В тот раз я вернулся в Шюре ни с чем. Жанна была права — я не мог разобраться в себе, прислушаться к тому, что говорило мне сердце.

Это случилось позже, дождливой сентябрьской ночью того же года. Я проснулся от оглушительного грома. Дождь, похожий на морской шторм, разбивался о ставни, в щелях которых сверкали проблески молний. Что-то не давало мне уснуть. Я смотрел в синий язычок пламени ночника, и пляска огонька завораживала, рождая странную магию. И вдруг, я получил ответ, и понял, что он верный, и ободренный, усилившийся в осознании его истинности, я бросился вон из спальни, разбудил слуг, приказал седлать коня.

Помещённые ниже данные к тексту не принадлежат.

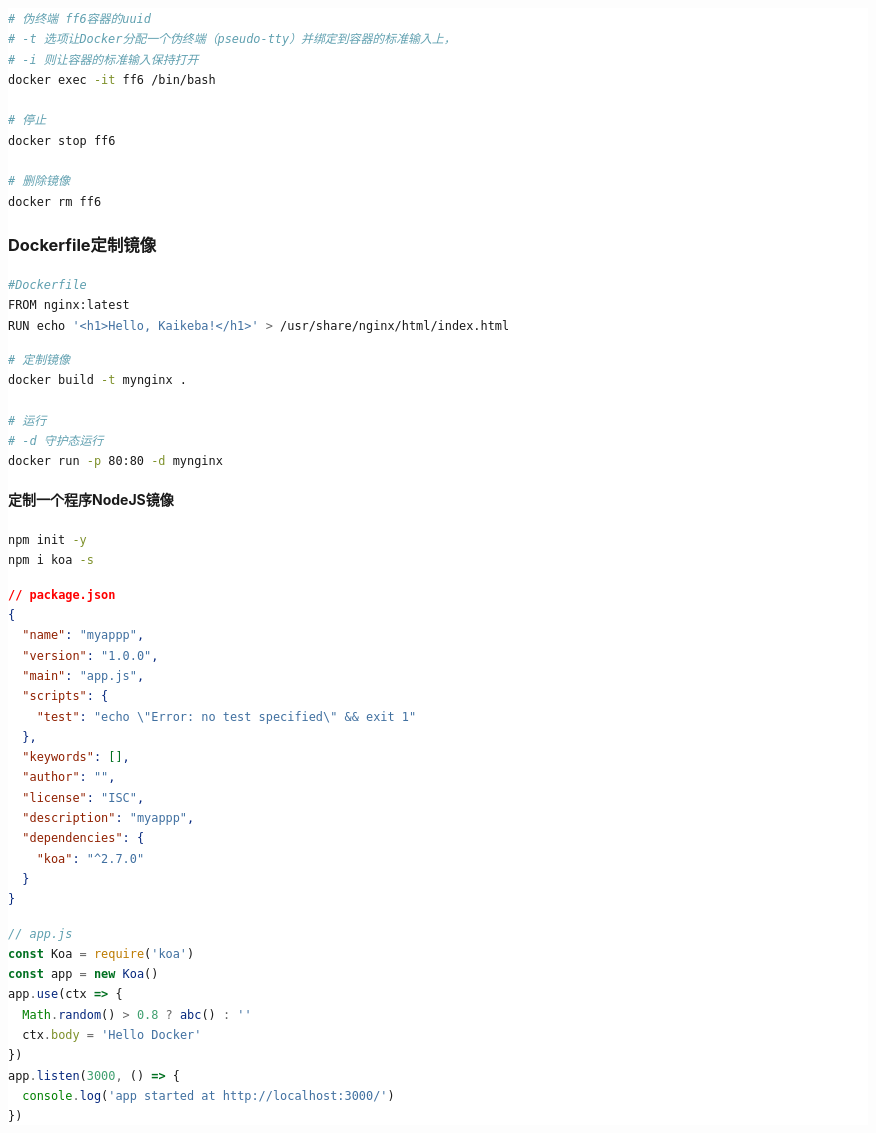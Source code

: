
 ```bash
# 伪终端 ff6容器的uuid
# -t 选项让Docker分配一个伪终端（pseudo-tty）并绑定到容器的标准输入上，
# -i 则让容器的标准输入保持打开
docker exec -it ff6 /bin/bash

# 停止
docker stop ff6

# 删除镜像
docker rm ff6
```

### Dockerfile定制镜像
```bash
#Dockerfile
FROM nginx:latest
RUN echo '<h1>Hello, Kaikeba!</h1>' > /usr/share/nginx/html/index.html
```

```bash
# 定制镜像
docker build -t mynginx .

# 运行
# -d 守护态运行
docker run -p 80:80 -d mynginx
```
#### 定制一个程序NodeJS镜像
```bash
npm init -y
npm i koa -s
```

```json
// package.json
{
  "name": "myappp",
  "version": "1.0.0",
  "main": "app.js",
  "scripts": {
    "test": "echo \"Error: no test specified\" && exit 1"
  },
  "keywords": [],
  "author": "",
  "license": "ISC",
  "description": "myappp",
  "dependencies": {
    "koa": "^2.7.0"
  }
}
```

```js
// app.js
const Koa = require('koa')
const app = new Koa()
app.use(ctx => {
  Math.random() > 0.8 ? abc() : ''
  ctx.body = 'Hello Docker'
})
app.listen(3000, () => {
  console.log('app started at http://localhost:3000/')
})
```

Я надел лучшие боевые доспехи и подобно призраку, выехал глубоко за полночь из ворот Шюре в направлении замка ла Мот, под проливным дождем, озаряемый вспышками сиреневых молний.

Я получил ответ, я спешил воспринять остальное.

Дождь лил, непереставая, четыре дня.

Дождь лил, когда во мраке, одиночестве и голоде я задавал себе вопросы и сам получал на них ответы.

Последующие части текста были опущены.